*** Begin section ***

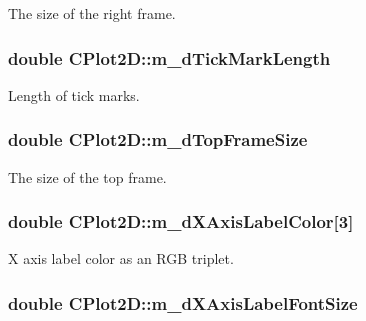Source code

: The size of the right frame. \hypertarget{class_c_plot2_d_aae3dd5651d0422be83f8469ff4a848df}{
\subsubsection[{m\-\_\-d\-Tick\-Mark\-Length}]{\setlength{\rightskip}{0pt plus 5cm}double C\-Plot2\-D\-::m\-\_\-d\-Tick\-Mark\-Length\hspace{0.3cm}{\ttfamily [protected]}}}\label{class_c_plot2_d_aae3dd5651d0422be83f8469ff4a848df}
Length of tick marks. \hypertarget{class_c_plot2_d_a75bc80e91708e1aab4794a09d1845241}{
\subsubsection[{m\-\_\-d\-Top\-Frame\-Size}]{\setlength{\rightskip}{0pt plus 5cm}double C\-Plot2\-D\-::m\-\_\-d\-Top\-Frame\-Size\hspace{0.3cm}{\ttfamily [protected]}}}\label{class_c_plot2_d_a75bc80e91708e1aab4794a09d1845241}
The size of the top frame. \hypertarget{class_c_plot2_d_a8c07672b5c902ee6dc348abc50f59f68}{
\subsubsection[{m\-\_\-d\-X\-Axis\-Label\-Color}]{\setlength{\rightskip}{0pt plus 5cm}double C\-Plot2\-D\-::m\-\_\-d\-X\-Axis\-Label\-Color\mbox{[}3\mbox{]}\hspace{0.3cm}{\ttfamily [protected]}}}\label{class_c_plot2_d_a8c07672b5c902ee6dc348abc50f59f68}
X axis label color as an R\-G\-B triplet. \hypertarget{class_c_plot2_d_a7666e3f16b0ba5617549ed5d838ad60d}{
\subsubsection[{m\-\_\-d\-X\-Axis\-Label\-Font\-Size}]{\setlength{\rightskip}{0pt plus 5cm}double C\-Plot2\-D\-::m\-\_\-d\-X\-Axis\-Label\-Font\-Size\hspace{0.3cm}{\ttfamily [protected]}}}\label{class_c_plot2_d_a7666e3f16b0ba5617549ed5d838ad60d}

*** End section ***

- What to do
Each entry above should be reproduced exactly, with the pictures removed.

- Result
Source code

: The size of the right frame. \hypertarget{class_c_plot2_d_aae3dd5651d0422be83f8469ff4a848df}{
\subsubsection[{m\-\_\-d\-Tick\-Mark\-Length}]{\setlength{\rightskip}{0pt plus 5cm}double C\-Plot2\-D\-::m\-\_\-d\-Tick\-Mark\-Length\hspace{0.3cm}{\ttfamily [protected]}}}\label{class_c_plot2_d_aae3dd5651d0422be83f8469ff4a848df}
Length of tick marks. \hypertarget{class_c_plot2_d_a75bc80e91708e1aab4794a09d1845241}{
\subsubsection[{m\-\_\-d\-Top\-Frame\-Size}]{\setlength{\rightskip}{0pt plus 5cm}double C\-Plot2\-D\-::m\-\_\-d\-Top\-Frame\-Size\hspace{0.3cm}{\ttfamily [protected]}}}\label{class_c_plot2_d_a75bc80e91708e1aab4794a09d1845241}
The size of the top frame. \hypertarget{class_c_plot2_d_a8c07672b5c902ee6dc348abc50f59f68}{
\subsubsection[{m\-\_\-d\-X\-Axis\-Label\-Color}]{\setlength{\rightskip}{0pt plus 5cm}double C\-Plot2\-D\-::m\-\_\-d\-X\-Axis\-Label\-Color\mbox{[}3\mbox{]}\hspace{0.3cm}{\ttfamily [protected]}}}\label{class_c_plot2_d_a8c07672b5c902ee6dc348abc50f59f68}
X axis label color as an R\-G\-B triplet. \hypertarget{class_c_plot2_d_a7666e3f16b0ba5617549ed5d838ad60d}{
\subsubsection[{m\-\_\-d\-X\-Axis\-Label\-Font\-Size}]{\setlength{\rightskip}{0pt plus 5cm}double C\-Plot2\-D\-::m\-\_\-d\-X\-Axis\-Label\-Font\-Size\hspace{0.3cm}{\ttfamily [protected]}}}\label{class_c_plot2_d_a7666e3f16b0ba5617549ed5d838ad60d}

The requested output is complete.